Your assignment =
Your answer should consist of the lines below that hold the word "ProfBoolL".

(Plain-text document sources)
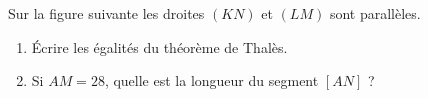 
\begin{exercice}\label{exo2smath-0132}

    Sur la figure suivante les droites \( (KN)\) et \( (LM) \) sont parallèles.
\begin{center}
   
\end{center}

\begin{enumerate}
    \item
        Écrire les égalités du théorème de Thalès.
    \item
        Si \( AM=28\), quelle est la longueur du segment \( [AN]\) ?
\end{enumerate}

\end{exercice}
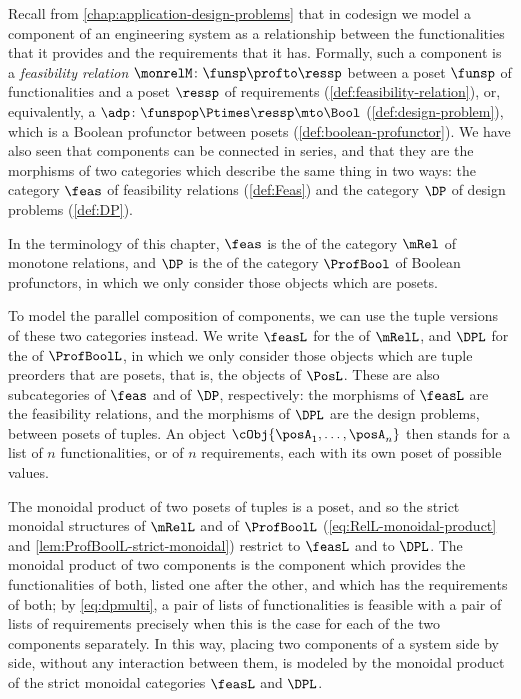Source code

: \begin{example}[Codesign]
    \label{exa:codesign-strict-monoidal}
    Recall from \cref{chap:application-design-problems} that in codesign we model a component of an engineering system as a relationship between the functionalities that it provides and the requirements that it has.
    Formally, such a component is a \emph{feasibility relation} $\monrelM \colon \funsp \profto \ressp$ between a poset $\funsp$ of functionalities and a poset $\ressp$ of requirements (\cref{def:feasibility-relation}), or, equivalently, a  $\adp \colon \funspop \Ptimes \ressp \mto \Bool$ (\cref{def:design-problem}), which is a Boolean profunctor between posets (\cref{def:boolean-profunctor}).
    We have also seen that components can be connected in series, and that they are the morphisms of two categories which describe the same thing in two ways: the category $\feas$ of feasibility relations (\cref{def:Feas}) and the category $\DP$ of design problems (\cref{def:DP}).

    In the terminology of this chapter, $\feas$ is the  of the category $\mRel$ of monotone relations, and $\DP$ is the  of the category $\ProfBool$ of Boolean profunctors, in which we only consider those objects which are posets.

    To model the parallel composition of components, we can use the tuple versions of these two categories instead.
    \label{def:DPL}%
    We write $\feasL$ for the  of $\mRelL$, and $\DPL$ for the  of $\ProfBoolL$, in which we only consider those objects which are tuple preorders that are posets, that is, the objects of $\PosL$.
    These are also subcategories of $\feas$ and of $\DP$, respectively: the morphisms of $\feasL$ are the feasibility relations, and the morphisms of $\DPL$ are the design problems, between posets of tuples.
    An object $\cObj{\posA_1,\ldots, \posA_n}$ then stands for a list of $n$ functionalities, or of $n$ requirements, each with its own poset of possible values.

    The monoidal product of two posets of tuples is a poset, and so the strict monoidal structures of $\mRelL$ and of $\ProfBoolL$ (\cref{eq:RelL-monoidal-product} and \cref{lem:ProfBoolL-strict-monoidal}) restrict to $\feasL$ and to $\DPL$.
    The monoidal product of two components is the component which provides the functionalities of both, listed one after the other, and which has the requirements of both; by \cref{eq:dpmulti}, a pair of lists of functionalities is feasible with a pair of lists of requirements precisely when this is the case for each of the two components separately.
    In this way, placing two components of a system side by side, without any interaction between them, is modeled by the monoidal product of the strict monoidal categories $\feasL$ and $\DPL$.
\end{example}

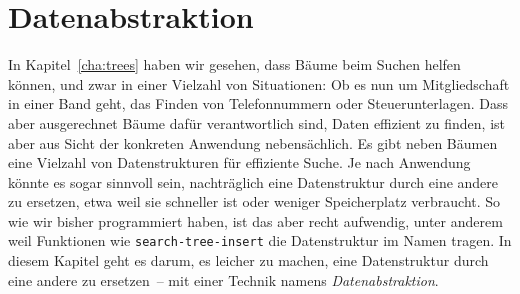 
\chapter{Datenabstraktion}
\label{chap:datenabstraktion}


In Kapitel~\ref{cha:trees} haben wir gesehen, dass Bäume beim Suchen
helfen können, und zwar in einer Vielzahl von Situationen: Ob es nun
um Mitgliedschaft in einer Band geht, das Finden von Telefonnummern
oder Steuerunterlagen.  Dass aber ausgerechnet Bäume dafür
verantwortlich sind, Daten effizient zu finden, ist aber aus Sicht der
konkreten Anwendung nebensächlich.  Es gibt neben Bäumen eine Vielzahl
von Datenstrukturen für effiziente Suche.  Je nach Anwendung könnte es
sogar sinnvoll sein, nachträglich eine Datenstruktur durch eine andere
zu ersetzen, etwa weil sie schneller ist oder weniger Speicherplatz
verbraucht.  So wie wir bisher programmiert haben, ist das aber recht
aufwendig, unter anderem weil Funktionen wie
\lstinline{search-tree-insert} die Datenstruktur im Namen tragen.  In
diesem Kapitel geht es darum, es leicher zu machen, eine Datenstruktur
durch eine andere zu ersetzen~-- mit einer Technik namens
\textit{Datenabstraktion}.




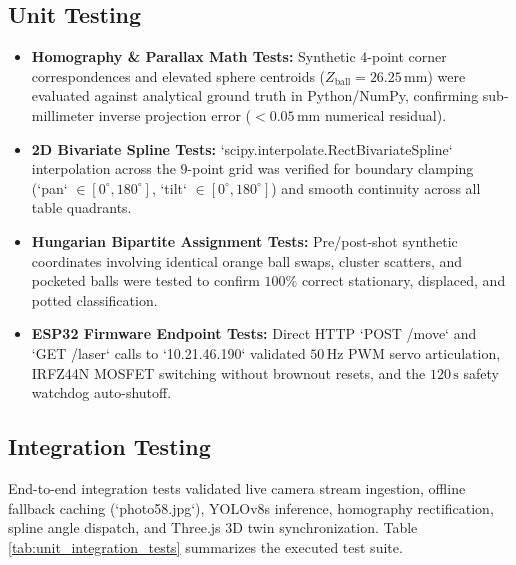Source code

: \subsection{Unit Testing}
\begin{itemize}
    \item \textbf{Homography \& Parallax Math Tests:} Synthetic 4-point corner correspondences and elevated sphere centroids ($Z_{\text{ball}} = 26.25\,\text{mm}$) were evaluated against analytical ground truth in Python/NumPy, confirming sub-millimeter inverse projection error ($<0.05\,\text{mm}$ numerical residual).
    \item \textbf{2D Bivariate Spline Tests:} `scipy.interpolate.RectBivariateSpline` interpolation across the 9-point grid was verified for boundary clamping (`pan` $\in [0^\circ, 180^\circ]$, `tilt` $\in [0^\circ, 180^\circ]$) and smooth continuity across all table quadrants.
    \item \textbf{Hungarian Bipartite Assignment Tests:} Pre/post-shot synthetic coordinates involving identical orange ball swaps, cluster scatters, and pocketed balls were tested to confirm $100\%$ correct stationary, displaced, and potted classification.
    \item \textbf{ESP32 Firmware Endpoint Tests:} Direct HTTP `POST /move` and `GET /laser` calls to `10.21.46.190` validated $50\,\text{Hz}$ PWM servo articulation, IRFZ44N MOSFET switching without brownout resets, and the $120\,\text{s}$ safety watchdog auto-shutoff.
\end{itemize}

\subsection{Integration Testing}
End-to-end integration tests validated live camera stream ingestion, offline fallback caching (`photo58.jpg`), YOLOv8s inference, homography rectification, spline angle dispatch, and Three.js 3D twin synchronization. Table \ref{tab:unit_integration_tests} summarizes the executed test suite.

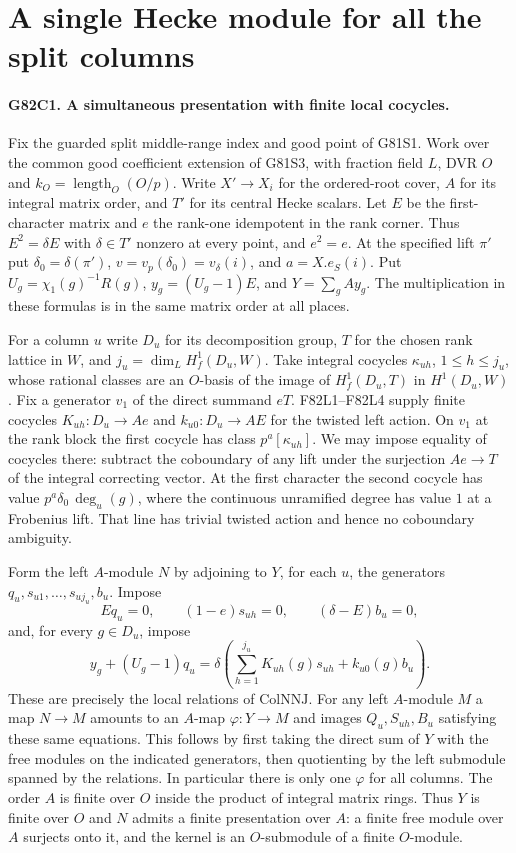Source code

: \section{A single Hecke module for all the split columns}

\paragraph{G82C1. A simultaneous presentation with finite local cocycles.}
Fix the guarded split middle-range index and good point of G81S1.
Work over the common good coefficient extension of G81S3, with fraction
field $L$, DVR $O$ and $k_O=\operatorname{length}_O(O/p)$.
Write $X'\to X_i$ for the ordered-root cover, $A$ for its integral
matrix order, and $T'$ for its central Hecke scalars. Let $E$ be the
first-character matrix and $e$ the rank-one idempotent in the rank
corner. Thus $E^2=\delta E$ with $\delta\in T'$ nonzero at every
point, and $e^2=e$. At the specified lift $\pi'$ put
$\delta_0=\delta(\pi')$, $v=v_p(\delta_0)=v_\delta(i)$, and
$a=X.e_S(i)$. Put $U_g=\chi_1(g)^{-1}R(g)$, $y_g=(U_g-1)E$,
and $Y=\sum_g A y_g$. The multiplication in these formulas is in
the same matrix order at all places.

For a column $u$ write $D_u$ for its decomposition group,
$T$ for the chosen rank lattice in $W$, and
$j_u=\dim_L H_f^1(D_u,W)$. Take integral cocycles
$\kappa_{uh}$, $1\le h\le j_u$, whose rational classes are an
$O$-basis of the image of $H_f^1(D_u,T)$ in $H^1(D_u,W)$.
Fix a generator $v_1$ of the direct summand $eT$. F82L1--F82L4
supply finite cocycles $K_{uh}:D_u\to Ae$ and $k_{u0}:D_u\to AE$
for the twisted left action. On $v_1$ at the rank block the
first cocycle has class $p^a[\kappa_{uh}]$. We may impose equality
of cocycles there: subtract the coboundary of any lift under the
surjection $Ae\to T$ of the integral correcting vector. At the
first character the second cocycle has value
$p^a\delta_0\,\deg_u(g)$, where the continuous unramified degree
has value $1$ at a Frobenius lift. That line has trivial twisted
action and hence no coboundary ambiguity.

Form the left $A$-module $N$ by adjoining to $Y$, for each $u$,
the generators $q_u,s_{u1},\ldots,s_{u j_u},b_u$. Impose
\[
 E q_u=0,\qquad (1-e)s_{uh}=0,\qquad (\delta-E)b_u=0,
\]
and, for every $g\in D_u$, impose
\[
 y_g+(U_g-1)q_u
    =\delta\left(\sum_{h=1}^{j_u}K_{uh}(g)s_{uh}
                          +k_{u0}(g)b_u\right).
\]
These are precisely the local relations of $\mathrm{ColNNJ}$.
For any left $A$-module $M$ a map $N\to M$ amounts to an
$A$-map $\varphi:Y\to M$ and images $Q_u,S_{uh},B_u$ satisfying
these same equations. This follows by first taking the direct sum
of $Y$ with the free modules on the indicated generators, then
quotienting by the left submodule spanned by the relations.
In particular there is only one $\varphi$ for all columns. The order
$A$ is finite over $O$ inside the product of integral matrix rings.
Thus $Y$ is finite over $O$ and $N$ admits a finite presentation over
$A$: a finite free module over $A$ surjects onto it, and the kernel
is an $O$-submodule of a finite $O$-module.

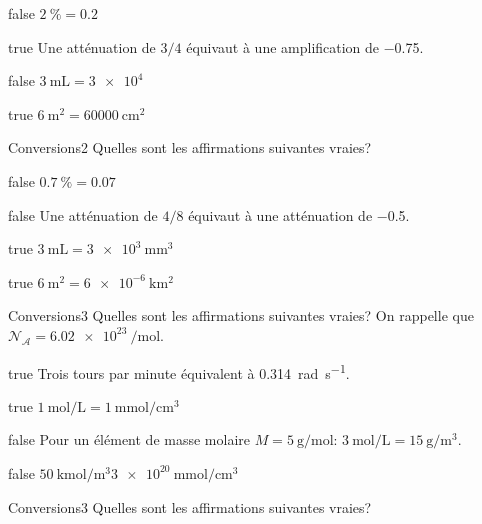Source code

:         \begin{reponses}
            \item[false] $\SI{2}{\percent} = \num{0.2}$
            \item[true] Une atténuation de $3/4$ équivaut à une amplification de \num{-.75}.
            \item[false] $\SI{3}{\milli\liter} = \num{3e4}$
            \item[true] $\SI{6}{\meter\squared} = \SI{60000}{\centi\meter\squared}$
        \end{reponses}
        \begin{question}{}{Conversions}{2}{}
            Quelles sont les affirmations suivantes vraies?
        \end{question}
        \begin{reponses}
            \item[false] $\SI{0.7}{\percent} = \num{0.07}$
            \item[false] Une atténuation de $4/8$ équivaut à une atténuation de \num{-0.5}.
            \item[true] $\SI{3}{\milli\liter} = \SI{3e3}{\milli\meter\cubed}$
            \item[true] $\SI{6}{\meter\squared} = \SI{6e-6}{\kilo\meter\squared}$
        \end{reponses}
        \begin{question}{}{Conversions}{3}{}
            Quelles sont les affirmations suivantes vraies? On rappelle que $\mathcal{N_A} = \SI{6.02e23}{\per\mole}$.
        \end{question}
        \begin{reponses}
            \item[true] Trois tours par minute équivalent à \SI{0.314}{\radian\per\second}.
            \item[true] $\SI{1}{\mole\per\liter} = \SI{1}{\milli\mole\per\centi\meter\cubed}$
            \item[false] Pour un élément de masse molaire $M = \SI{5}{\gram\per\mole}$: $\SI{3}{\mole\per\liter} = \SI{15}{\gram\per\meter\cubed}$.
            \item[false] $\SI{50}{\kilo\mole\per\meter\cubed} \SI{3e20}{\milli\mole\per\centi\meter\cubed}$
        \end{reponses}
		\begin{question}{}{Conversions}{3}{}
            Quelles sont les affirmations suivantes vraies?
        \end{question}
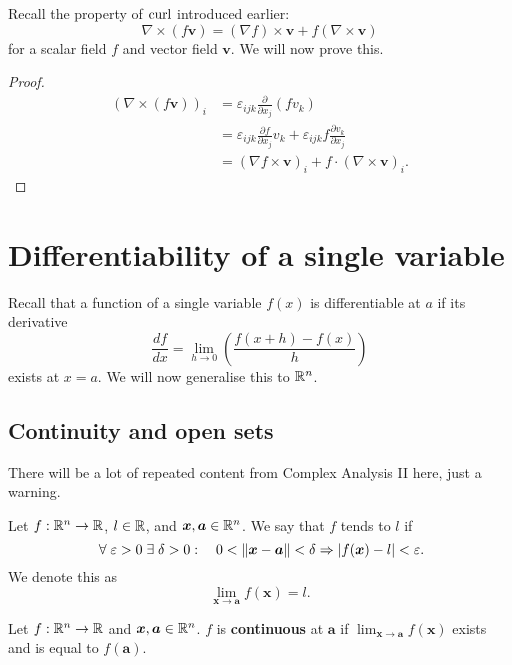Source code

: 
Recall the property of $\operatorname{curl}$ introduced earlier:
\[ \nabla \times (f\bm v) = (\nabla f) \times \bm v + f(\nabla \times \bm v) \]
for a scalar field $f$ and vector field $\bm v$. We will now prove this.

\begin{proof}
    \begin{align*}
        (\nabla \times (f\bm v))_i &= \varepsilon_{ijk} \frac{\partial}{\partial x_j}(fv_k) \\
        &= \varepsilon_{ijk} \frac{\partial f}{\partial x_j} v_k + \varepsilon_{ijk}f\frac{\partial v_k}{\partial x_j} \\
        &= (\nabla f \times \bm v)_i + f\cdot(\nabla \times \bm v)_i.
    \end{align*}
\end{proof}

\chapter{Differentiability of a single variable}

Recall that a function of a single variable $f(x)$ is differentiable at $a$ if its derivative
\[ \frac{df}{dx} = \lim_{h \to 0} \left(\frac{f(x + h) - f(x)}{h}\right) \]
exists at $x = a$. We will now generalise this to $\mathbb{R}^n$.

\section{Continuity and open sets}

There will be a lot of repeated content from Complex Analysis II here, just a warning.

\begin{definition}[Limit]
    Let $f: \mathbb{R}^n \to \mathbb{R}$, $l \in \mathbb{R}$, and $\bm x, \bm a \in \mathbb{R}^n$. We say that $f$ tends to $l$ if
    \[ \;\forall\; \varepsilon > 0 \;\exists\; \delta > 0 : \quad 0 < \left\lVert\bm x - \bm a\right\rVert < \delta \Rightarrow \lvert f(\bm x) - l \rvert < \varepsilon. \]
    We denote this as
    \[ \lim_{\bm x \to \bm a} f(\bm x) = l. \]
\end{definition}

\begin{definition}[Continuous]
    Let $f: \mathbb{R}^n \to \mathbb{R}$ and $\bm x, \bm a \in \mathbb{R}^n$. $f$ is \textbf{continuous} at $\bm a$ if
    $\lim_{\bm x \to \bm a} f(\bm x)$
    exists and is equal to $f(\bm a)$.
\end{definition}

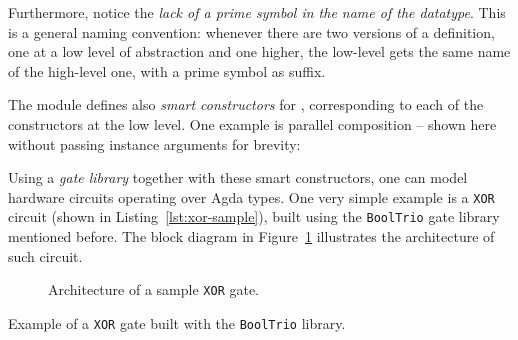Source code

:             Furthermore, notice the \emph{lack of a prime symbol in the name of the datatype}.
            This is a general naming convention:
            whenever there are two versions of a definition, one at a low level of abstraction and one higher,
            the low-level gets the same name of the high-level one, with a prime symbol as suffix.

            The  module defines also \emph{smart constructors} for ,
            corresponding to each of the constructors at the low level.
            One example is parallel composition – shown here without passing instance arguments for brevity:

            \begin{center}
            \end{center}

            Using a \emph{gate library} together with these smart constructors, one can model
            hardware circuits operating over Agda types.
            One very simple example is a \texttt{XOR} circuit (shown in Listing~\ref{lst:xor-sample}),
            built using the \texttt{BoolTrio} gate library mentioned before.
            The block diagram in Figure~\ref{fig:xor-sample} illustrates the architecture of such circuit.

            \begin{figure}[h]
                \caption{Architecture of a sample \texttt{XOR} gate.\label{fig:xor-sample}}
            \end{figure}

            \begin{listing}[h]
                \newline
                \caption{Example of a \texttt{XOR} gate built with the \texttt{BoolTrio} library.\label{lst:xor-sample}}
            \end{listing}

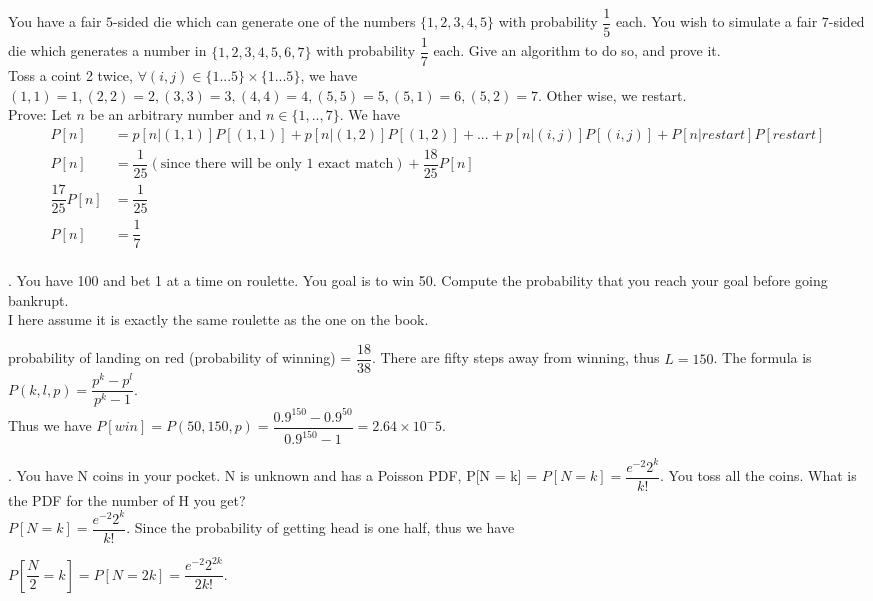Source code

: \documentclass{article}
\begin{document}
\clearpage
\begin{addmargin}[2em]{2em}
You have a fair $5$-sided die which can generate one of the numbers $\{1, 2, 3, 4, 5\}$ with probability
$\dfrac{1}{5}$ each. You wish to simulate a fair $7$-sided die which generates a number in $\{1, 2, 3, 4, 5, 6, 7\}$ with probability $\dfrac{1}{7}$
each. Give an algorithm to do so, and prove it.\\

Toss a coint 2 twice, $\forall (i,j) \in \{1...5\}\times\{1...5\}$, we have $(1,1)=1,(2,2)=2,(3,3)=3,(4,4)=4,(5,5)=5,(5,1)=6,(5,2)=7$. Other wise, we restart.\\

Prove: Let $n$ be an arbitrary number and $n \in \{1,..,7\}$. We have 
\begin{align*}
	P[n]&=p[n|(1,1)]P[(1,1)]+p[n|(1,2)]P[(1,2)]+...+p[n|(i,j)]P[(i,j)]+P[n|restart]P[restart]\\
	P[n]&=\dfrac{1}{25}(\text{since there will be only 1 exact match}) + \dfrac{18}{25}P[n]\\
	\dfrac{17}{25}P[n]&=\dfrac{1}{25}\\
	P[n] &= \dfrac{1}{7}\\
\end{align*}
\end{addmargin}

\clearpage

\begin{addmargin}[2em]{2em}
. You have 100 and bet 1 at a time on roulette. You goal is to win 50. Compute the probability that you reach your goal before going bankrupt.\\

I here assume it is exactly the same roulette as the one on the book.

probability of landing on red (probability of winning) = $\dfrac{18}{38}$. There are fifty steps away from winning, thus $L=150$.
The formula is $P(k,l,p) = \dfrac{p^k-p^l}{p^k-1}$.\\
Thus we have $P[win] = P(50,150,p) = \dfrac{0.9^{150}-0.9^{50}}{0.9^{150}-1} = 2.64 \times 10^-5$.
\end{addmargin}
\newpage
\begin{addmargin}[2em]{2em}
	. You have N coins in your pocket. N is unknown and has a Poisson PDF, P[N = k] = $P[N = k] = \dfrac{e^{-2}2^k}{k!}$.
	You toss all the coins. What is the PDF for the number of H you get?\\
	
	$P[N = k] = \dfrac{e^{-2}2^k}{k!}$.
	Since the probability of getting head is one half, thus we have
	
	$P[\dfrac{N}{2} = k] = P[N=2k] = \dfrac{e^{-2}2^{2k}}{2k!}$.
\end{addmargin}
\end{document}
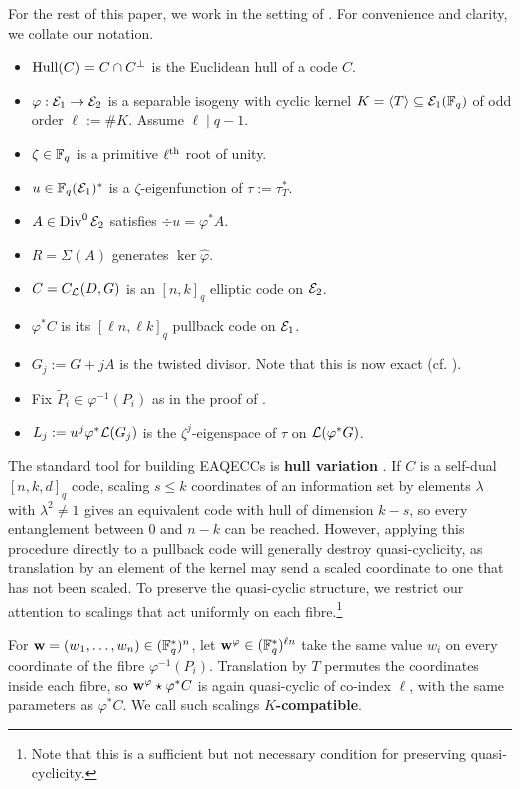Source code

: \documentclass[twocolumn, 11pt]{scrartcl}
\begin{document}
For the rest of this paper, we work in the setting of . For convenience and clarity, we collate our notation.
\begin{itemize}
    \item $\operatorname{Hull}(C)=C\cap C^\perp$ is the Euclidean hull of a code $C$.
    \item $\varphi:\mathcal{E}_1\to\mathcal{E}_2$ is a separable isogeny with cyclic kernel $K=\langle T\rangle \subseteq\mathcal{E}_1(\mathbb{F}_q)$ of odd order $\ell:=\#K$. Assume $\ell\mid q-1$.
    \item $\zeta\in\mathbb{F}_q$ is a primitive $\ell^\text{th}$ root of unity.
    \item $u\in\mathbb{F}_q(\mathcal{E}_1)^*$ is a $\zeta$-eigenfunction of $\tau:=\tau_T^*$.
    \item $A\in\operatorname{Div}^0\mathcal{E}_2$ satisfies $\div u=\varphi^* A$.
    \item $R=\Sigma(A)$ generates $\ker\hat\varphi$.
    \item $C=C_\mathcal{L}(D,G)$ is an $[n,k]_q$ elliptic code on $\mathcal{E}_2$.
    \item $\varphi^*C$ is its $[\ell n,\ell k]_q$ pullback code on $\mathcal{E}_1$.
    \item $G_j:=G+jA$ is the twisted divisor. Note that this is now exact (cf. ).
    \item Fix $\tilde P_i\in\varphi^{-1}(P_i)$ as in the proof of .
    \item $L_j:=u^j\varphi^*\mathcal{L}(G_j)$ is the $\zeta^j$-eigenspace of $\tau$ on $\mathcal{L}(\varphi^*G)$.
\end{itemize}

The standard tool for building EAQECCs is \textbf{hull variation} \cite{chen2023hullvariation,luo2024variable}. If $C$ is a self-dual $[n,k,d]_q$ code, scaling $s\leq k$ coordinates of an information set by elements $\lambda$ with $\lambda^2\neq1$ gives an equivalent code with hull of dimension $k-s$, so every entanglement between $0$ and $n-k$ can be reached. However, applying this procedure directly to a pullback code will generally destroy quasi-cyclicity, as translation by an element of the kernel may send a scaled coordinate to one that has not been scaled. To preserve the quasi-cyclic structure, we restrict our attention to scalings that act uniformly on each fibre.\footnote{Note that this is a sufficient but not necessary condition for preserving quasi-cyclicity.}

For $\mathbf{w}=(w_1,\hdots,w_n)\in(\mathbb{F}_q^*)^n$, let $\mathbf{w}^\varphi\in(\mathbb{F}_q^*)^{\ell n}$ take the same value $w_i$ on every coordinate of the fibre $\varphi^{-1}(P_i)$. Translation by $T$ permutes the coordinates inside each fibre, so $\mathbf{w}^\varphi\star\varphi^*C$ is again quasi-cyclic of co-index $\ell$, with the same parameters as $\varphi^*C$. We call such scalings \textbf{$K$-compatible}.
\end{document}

Task output =
    We write $\feasL$ for the  of $\mRelL$, and $\DPL$ for the  of $\ProfBoolL$, in which we only consider those objects which are tuple preorders that are posets, that is, the objects of $\PosL$.
    The monoidal product of two posets of tuples is a poset, and so the strict monoidal structures of $\mRelL$ and of $\ProfBoolL$ (\cref{eq:RelL-monoidal-product} and \cref{lem:ProfBoolL-strict-monoidal}) restrict to $\feasL$ and to $\DPL$.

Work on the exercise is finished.